WORK INSTRUCTIONS. Within the entries below, find the portion that opens with the line containing "integration using steps" and closes with the line containing "Here we take". Retype that portion exactly and only.

-------- INPUT MATERIAL

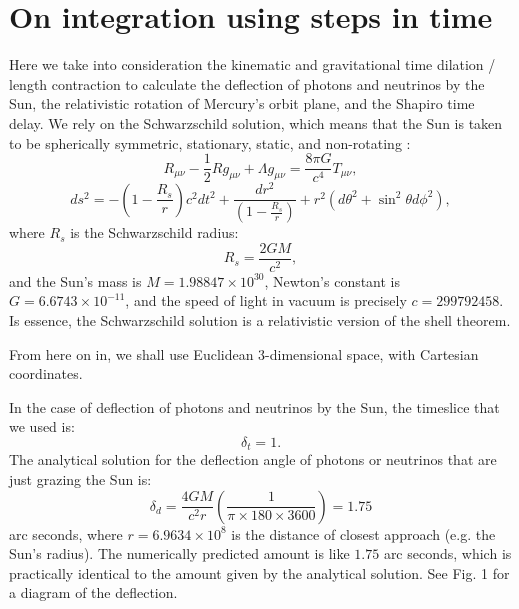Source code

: \documentclass[12pt]{article}
\begin{document}
\section{On integration using steps in time}

Here we take into consideration the kinematic and gravitational time dilation / length contraction to calculate the deflection of photons and neutrinos by the Sun, the relativistic rotation of Mercury's orbit plane, and the Shapiro time delay.
We rely on the Schwarzschild solution, which means that the Sun is taken to be spherically symmetric, stationary, static, and non-rotating \cite{einstein, misner, schutz, mcmahon}:
\begin{equation}
\label{efe}
R_{\mu\nu} - \frac{1}{2} R g_{\mu\nu} + \Lambda g_{\mu\nu} = \frac{8\pi G}{c^4} T_{\mu\nu},
\end{equation}
\begin{equation}
\label{schwarzschild_line_element}
ds^2 = -\left( 1 - \frac{R_{s}}{r} \right) c^2 dt^2 + \frac{dr^2}{\left( 1 - \frac{R_{s}}{r} \right)} + r^2 (d\theta^2 + \sin^2 \theta d\phi^2),
\end{equation}
where $R_{s}$ is the Schwarzschild radius:
\begin{equation}
\label{schwarzschild_radius}
R_{s} = \frac{2GM}{c^2},
\end{equation}
and the Sun's mass is $M = 1.98847 \times 10^{30}$, Newton's constant is $G = 6.6743 \times 10^{-11}$, and the speed of light in vacuum is precisely $c = 299792458$.
Is essence, the Schwarzschild solution is a relativistic version of the shell theorem.





From here on in, we shall use Euclidean 3-dimensional space, with Cartesian coordinates.





In the case of deflection of photons and neutrinos by the Sun, the timeslice that we used is:
\begin{equation}
\label{dt_1}
\delta_{t} = 1.
\end{equation}
The analytical solution for the deflection angle of photons or neutrinos that are just grazing the Sun is:
\begin{equation}
\label{delta_d}
\delta_{d} = \frac{4GM}{c^2 r} \left( \frac{1}{\pi \times 180 \times 3600} \right) = 1.75
\end{equation}
arc seconds, where $r = 6.9634 \times 10^8$ is the distance of closest approach (e.g. the Sun's radius).
The numerically predicted amount is like $1.75$ arc seconds, which is practically identical to the amount given by the analytical solution.
See Fig. 1 for a diagram of the deflection.
\end{document}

----------------

RESPONSE TO THE EXERCISE.
\section{On integration using steps in time}

Here we take into consideration the kinematic and gravitational time dilation / length contraction to calculate the deflection of photons and neutrinos by the Sun, the relativistic rotation of Mercury's orbit plane, and the Shapiro time delay.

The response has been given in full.